In Yazdanfard’s study, change in travel burden was defined as the average change in pharmacy travel distances in the 180 days before and after buprenorphine initiation. The National Quality Forum, a group that creates health care quality measures, defines continuity of pharmacotherapy for opioid use disorder as a period of treatment that lasts at least 180 days, with no more than seven days of medication use interruption. It's important to note that this is the shortest possible duration of treatment known to reduce risk of overdose death.

“Of the 5,803 patients included in the study, 38.9% experienced an increase in travel distance after initiating buprenorphine treatment,” Yazdanfard said. “For 90% of these patients, they traveled up to 22.5 miles to fill their buprenorphine prescription.”

Additionally, the study examined the proportion of patients unable to fill buprenorphine at the same pharmacies they used in the 180 days prior to initiating buprenorphine. Nearly a quarter of patients had to switch pharmacies to fill their buprenorphine prescription. Of the patients who switched pharmacies, 59.7% experienced an increase in travel distance.

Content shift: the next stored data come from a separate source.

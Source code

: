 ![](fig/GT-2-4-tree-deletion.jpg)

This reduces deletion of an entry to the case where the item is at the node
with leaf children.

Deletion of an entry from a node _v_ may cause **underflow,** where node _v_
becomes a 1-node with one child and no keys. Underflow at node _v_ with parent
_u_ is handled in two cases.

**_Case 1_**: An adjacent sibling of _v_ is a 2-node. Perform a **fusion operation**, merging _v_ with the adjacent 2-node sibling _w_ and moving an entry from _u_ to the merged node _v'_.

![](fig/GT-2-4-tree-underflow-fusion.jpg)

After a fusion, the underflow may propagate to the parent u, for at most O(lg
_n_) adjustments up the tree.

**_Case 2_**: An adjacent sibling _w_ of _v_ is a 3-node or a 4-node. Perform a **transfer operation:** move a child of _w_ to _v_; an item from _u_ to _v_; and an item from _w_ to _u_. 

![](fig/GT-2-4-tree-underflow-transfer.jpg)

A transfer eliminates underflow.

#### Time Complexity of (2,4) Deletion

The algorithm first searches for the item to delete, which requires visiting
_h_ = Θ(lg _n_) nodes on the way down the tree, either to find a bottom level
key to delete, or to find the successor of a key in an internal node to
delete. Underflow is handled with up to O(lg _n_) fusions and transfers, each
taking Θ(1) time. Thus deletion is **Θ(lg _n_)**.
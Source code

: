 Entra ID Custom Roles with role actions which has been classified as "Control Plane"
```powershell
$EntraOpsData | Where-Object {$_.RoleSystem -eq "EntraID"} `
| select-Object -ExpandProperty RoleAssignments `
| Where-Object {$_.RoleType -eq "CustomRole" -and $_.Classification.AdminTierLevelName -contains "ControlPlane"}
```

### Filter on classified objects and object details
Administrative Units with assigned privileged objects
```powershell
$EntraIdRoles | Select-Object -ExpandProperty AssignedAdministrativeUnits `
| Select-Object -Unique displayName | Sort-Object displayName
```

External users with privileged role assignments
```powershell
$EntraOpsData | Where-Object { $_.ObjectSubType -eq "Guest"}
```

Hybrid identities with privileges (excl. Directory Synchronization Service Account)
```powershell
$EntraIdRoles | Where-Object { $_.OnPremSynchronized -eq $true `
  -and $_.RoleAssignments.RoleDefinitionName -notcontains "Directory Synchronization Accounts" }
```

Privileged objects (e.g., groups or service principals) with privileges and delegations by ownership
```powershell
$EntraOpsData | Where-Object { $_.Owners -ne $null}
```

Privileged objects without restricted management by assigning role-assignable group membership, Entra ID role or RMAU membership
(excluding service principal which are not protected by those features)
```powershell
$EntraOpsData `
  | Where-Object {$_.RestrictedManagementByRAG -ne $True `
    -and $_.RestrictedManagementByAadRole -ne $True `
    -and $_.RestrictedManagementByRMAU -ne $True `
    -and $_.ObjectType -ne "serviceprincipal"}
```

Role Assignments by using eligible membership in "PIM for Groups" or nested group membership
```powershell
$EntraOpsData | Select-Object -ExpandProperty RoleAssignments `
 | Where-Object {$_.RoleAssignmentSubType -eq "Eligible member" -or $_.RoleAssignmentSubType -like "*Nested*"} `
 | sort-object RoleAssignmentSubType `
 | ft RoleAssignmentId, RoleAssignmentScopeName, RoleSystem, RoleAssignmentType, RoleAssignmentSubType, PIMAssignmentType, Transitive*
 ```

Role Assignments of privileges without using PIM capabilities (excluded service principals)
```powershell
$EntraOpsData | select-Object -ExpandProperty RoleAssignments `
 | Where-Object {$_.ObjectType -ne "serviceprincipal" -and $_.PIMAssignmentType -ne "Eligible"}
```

“For patients who switched pharmacies, 10% experienced an increase in travel distance of 33.5 or more miles, which suggests substantial variation in travel burden for these patients,” Yazdanfard said.

Yazdanfard’s abstract referenced a recent study which reported only 42.2% of pharmacies in Texas were adequately stocked to fill a one-week supply of buprenorphine, and less than half of pharmacies had ever dispensed the medication, further hindering treatment.

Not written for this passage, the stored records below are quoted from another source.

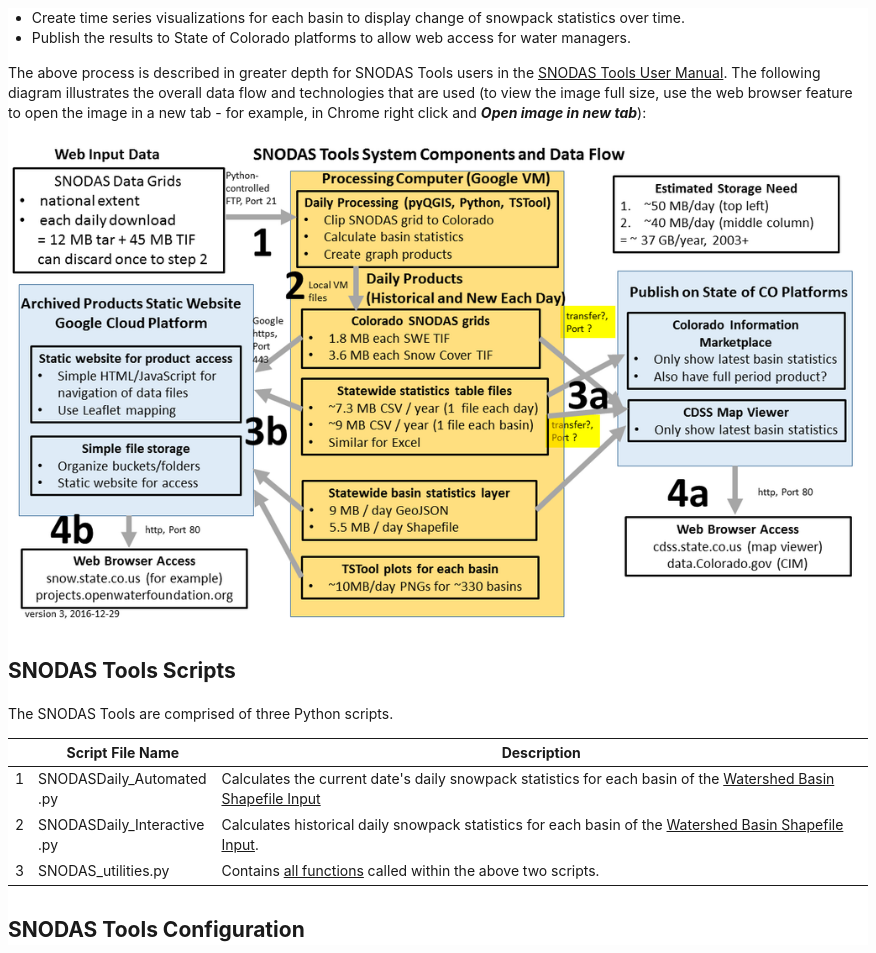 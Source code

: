 	 
* Create time series visualizations for each basin to display change of snowpack statistics over time. 
* Publish the results to State of Colorado platforms to allow web access for water managers.

The above process is described in greater depth for SNODAS Tools users in the [SNODAS Tools User Manual](http://software.openwaterfoundation.org/cdss-app-snodas-tools-doc-user).
The following diagram illustrates the overall data flow and technologies that are used
(to view the image full size, use the web browser feature to open the image in a new tab - for example, in Chrome right click and ***Open image in new tab***):

![SNODAS Tools System Diagram](overview-images/SNODAS-Tools-System-Diagram-v3.png)

## SNODAS Tools Scripts

The SNODAS Tools are comprised of three Python scripts.

||Script File Name|Description|
|-|---|---|
|1|SNODASDaily_Automated.py|Calculates the current date's daily snowpack statistics for each basin of the [Watershed Basin Shapefile Input](file-structure.md#snodastools92staticdata92)|
|2|SNODASDaily_Interactive.py|Calculates historical daily snowpack statistics for each basin of the [Watershed Basin Shapefile Input](file-structure.md#snodastools92staticdata92).|
|3|SNODAS_utilities.py|Contains [all functions](#tool-utilities-and-functions) called within the above two scripts.|
 

## SNODAS Tools Configuration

Through her research, Yazdanfard hopes to help shape more effective, data-driven solutions that expand access to treatment and reduce overdose-related deaths.

“By analyzing geographic disparities and the travel burden, we aim to inform policies that make this life-saving medication more readily available and equitable for those who need it most,” Yazdanfard said.

Coauthors were UHCOP’s Tyler J. Varisco, Pharm.D., Ph.D. (’21), assistant professor of pharmaceutical health outcomes and policy and assistant director of the Prescription Drug Misuse Education and Research (PREMIER) Center, and Assistant Professor of Addiction Medicine Smita Prasad, M.D., of Tulane University School of Medicine.

“We must remember that each data point represents a real person with a distinct story,” Yazdandard said. “Our work is about more than just numbers; it is about providing dignity, opportunity, and hope to individuals and communities affected by opioid use disorder.”